Aamir · March 30, 2020, 2:21pm

For and intersnship I was given:
Write a DNN of Google Colab: 1. It must have less than 8000 parameters 2. Achieve 99.4% validation accuracy on MNIST

Lecture 7 we achieved 99.5% but with more than 41K parameters. I think it will be good learning for learning if we know how to reduce the number of parameters.
Suggestion plz

lgvaz · March 30, 2020, 4:15pm

Can you use transfer learning?

I would also take a look at self-supervised learning

Aamir · March 30, 2020, 4:17pm

Yeah there is no restriction in that

Aamir · March 30, 2020, 4:22pm

What i am doing is i am trying to reduce the conv layer, not trying to increase no of channels.
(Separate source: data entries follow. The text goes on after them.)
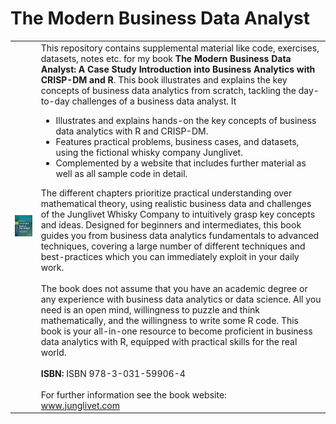 # The Modern Business Data Analyst

<table>
  <tr>
    <!-- Image Cell -->
    <td>
      <img src="https://github.com/dominikjung42/BusinessAnalyticsBook/blob/main/media/book_1.png?raw=true" alt="Book Cover" width="250"/>
    </td>
    <!-- Text Description Cell -->
    <td>
      This repository contains supplemental material like code, exercises, datasets, notes etc. for my book <strong>The Modern Business Data Analyst: A Case Study Introduction into Business Analytics with CRISP-DM and R</strong>.
      This book illustrates and explains the key concepts of business data analytics from scratch, tackling the day-to-day challenges of a business data analyst. It
      <ul>
        <li>Illustrates and explains hands-on the key concepts of business data analytics with R and CRISP-DM.</li>
        <li>Features practical problems, business cases, and datasets, using the fictional whisky company Junglivet.</li>
        <li>Complemented by a website that includes further material as well as all sample code in detail.</li>
      </ul>
      The different chapters prioritize practical understanding over mathematical theory, using realistic business data and challenges of the Junglivet Whisky Company to intuitively grasp key concepts and ideas. Designed for beginners and intermediates, this book guides you from business data analytics fundamentals to advanced techniques, covering a large number of different techniques and best-practices which you can immediately exploit in your daily work. 
    <br><br>
      The book does not assume that you have an academic degree or any experience with business data analytics or data science. All you need is an open mind, willingness to puzzle and think mathematically, and the willingness to write some R code. This book is your all-in-one resource to become proficient in business data analytics with R, equipped with practical skills for the real world.
    <br><br>
      <strong>ISBN:</strong> ISBN 978-3-031-59906-4
      <br><br>
      For further information see the book website:<br>
      <a href="http://www.junglivet.com">www.junglivet.com</a>
    </td>
  </tr>
</table>
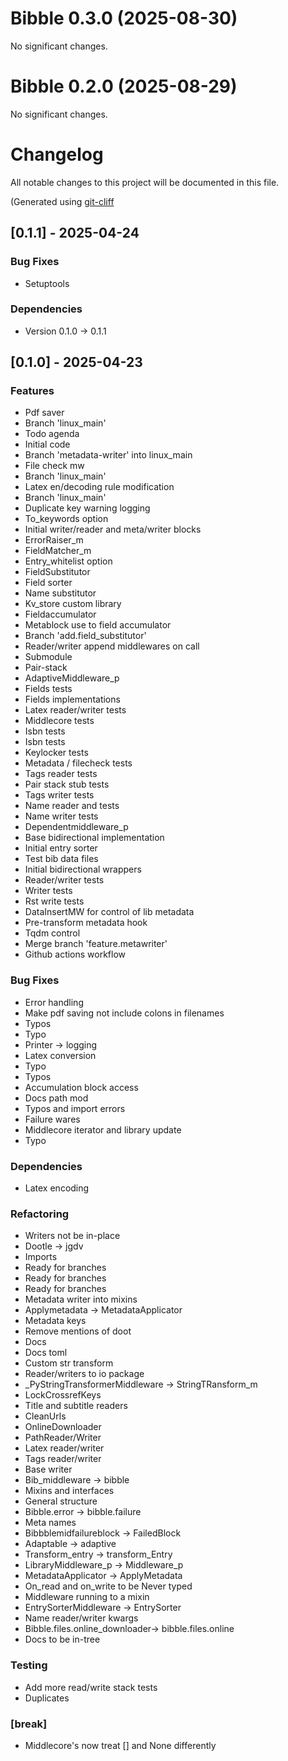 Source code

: # Bibble 0.3.0 (2025-08-30)

No significant changes.


# Bibble 0.2.0 (2025-08-29)

No significant changes.


# Changelog

All notable changes to this project will be documented in this file.

(Generated using [git-cliff](https://git-cliff.org/)

## [0.1.1] - 2025-04-24

### Bug Fixes

- Setuptools

### Dependencies

- Version 0.1.0 -> 0.1.1

## [0.1.0] - 2025-04-23

### Features

- Pdf saver
- Branch 'linux_main'
- Todo agenda
- Initial code
- Branch 'metadata-writer' into linux_main
- File check mw
- Branch 'linux_main'
- Latex en/decoding rule modification
- Branch 'linux_main'
- Duplicate key warning logging
- To_keywords option
- Initial writer/reader and meta/writer blocks
- ErrorRaiser_m
- FieldMatcher_m
- Entry_whitelist option
- FieldSubstitutor
- Field sorter
- Name substitutor
- Kv_store custom library
- Fieldaccumulator
- Metablock use to field accumulator
- Branch 'add.field_substitutor'
- Reader/writer append middlewares on call
- Submodule
- Pair-stack
- AdaptiveMiddleware_p
- Fields tests
- Fields implementations
- Latex reader/writer tests
- Middlecore tests
- Isbn tests
- Isbn tests
- Keylocker tests
- Metadata / filecheck tests
- Tags reader  tests
- Pair stack stub tests
- Tags writer tests
- Name reader and tests
- Name writer tests
- Dependentmiddleware_p
- Base bidirectional implementation
- Initial entry sorter
- Test bib data files
- Initial bidirectional wrappers
- Reader/writer tests
- Writer tests
- Rst write tests
- DataInsertMW for control of lib metadata
- Pre-transform metadata hook
- Tqdm control
- Merge branch 'feature.metawriter'
- Github actions workflow

### Bug Fixes

- Error handling
- Make pdf saving not include colons in filenames
- Typos
- Typo
- Printer -> logging
- Latex conversion
- Typo
- Typos
- Accumulation block access
- Docs path mod
- Typos and import errors
- Failure wares
- Middlecore iterator and library update
- Typo

### Dependencies

- Latex encoding

### Refactoring

- Writers not be in-place
- Dootle -> jgdv
- Imports
- Ready for branches
- Ready for branches
- Ready for branches
- Metadata writer into mixins
- Applymetadata -> MetadataApplicator
- Metadata keys
- Remove mentions of doot
- Docs
- Docs toml
- Custom str transform
- Reader/writers to io package
- _PyStringTransformerMiddleware -> StringTRansform_m
- LockCrossrefKeys
- Title and subtitle readers
- CleanUrls
- OnlineDownloader
- PathReader/Writer
- Latex reader/writer
- Tags reader/writer
- Base writer
- Bib_middleware -> bibble
- Mixins and interfaces
- General structure
- Bibble.error -> bibble.failure
- Meta names
- Bibbblemidfailureblock -> FailedBlock
- Adaptable -> adaptive
- Transform_entry -> transform_Entry
- LibraryMiddleware_p -> Middleware_p
- MetadataApplicator -> ApplyMetadata
- On_read and on_write to be Never typed
- Middleware running to a mixin
- EntrySorterMiddleware -> EntrySorter
- Name reader/writer kwargs
- Bibble.files.online_downloader-> bibble.files.online
- Docs to be in-tree

### Testing

- Add more read/write stack tests
- Duplicates

### [break]

- Middlecore's now treat [] and None differently

<!-- generated by git-cliff -->
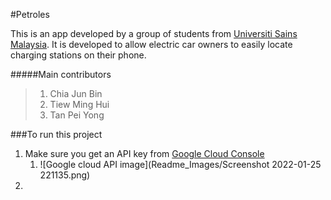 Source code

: #Petroles 

This is an app developed by a group of students from [Universiti Sains Malaysia](http://www.usm.my/). It is developed to allow electric car owners to easily locate charging stations on their phone.



#####Main contributors
> 1. Chia Jun Bin
> 2. Tiew Ming Hui
> 3. Tan Pei Yong

###To run this project
1. Make sure you get an API key from [Google Cloud Console](https://console.cloud.google.com/home/dashboard?)
   1. ![Google cloud API image](Readme_Images/Screenshot 2022-01-25 221135.png)
2. 
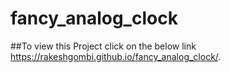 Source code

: # fancy_analog_clock

##To view this Project click on the below link  https://rakeshgombi.github.io/fancy_analog_clock/.
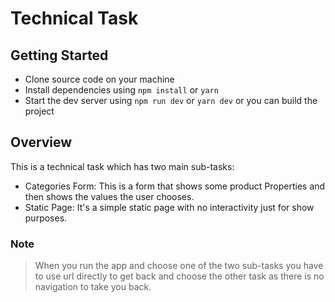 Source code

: # Technical Task

## Getting Started

- Clone source code on your machine
- Install dependencies using `npm install` or `yarn`
- Start the dev server using `npm run dev` or `yarn dev`  or you can build the project

## Overview

This is a technical task which has two main sub-tasks:

- Categories Form: This is a form that shows some product Properties and then shows the values the user chooses.
- Static Page: It's a simple static page with no interactivity just for show purposes.

### Note
  
> When you run the app and choose one of the two sub-tasks you have to use url directly to get back and choose the other task as there is no navigation to take you back.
With simple convolution architecture i achieved it.
The question is “Am I right”?

MarcoDE · March 31, 2020, 7:29am

What is you definition of a parameter here? Do you distinguish between trainable and non trainable parameters when counting?

As @lgvaz mentioned, you can use transfer learning and freeze (e.g.) the upper layers. Thus the parameters are not a trainable parameter anymore for your specific task. But these parameters were trained before.

Another option may be to use network with random weights and freeze them, such that they are not trainable. This technique is e.g. used in extreme learning machines.
The authors of https://arxiv.org/abs/1412.8307 report to get below to 1% error on MNIST with 10000 hidden units.

nestorDemeure · March 31, 2020, 7:55am

The easiest solution might be to train a classical model and then use sparsification techniques to reduce its number of weights a posteriori.

Aamir · April 1, 2020, 6:51am

Yes i did the same thing. But with resnet it took a lot of time.

alkzar90 · July 7, 2021, 8:30pm

Hi @Aamir .

I am curious about how you solved the problem. I am trying to increase the accuracy of the MNIST dataset and a follow up of this thread would be amazing.

best.

omkar_gurav · July 24, 2021, 6:09am

Hello, I achieved 99.52% Validation accuracy with 9928 trainable parameters, with Custom basic CNN, without transfer learning.

LazyCoder_007 · August 17, 2021, 8:16pm

I archived 99.42% Validation accuracy with 9740 parameters, without transfer learning.